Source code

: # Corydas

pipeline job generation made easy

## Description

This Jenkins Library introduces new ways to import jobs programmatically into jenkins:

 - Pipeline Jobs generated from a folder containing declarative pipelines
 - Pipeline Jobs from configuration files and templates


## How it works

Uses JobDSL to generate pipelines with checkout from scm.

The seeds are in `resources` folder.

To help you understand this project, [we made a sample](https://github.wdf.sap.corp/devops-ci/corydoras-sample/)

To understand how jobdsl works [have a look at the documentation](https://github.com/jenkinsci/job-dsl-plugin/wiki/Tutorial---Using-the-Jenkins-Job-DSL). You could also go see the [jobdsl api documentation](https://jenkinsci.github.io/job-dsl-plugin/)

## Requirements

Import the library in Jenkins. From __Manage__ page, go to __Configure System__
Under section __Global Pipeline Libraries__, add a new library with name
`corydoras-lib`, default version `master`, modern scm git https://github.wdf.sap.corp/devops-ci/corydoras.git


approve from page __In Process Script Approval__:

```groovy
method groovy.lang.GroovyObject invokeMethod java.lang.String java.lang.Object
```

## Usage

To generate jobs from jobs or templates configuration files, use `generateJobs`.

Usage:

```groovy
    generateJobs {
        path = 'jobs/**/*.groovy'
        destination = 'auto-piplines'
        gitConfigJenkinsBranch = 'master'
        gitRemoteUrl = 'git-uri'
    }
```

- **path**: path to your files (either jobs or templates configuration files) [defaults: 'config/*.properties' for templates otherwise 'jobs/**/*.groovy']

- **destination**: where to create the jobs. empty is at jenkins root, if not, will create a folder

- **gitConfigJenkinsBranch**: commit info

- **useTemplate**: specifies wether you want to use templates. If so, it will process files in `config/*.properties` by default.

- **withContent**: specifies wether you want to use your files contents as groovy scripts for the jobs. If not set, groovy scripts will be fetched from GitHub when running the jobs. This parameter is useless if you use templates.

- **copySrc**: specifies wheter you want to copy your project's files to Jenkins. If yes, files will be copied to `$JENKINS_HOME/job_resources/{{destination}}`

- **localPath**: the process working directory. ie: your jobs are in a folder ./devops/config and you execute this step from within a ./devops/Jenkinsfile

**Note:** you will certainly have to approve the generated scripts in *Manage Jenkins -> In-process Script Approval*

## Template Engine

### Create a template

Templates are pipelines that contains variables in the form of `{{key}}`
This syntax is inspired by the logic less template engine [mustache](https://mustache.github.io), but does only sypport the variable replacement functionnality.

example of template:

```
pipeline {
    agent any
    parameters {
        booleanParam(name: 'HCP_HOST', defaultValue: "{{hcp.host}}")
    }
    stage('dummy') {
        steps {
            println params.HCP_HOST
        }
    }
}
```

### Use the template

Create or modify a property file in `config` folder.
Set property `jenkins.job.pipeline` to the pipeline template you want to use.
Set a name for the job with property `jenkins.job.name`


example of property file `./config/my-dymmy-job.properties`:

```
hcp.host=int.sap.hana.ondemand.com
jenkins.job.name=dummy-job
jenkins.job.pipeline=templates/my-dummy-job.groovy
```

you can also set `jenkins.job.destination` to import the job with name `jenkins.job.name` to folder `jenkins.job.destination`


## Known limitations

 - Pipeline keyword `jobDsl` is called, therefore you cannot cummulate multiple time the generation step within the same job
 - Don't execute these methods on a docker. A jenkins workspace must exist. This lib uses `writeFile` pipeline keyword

------------------------

> [Your objective] All that belongs in your answer is the stretch of entries above from the line with "This Jenkins Library" through the line with "## How it works", printed exactly.

> [Solution to the exercise]
This Jenkins Library introduces new ways to import jobs programmatically into jenkins:

 - Pipeline Jobs generated from a folder containing declarative pipelines
 - Pipeline Jobs from configuration files and templates


## How it works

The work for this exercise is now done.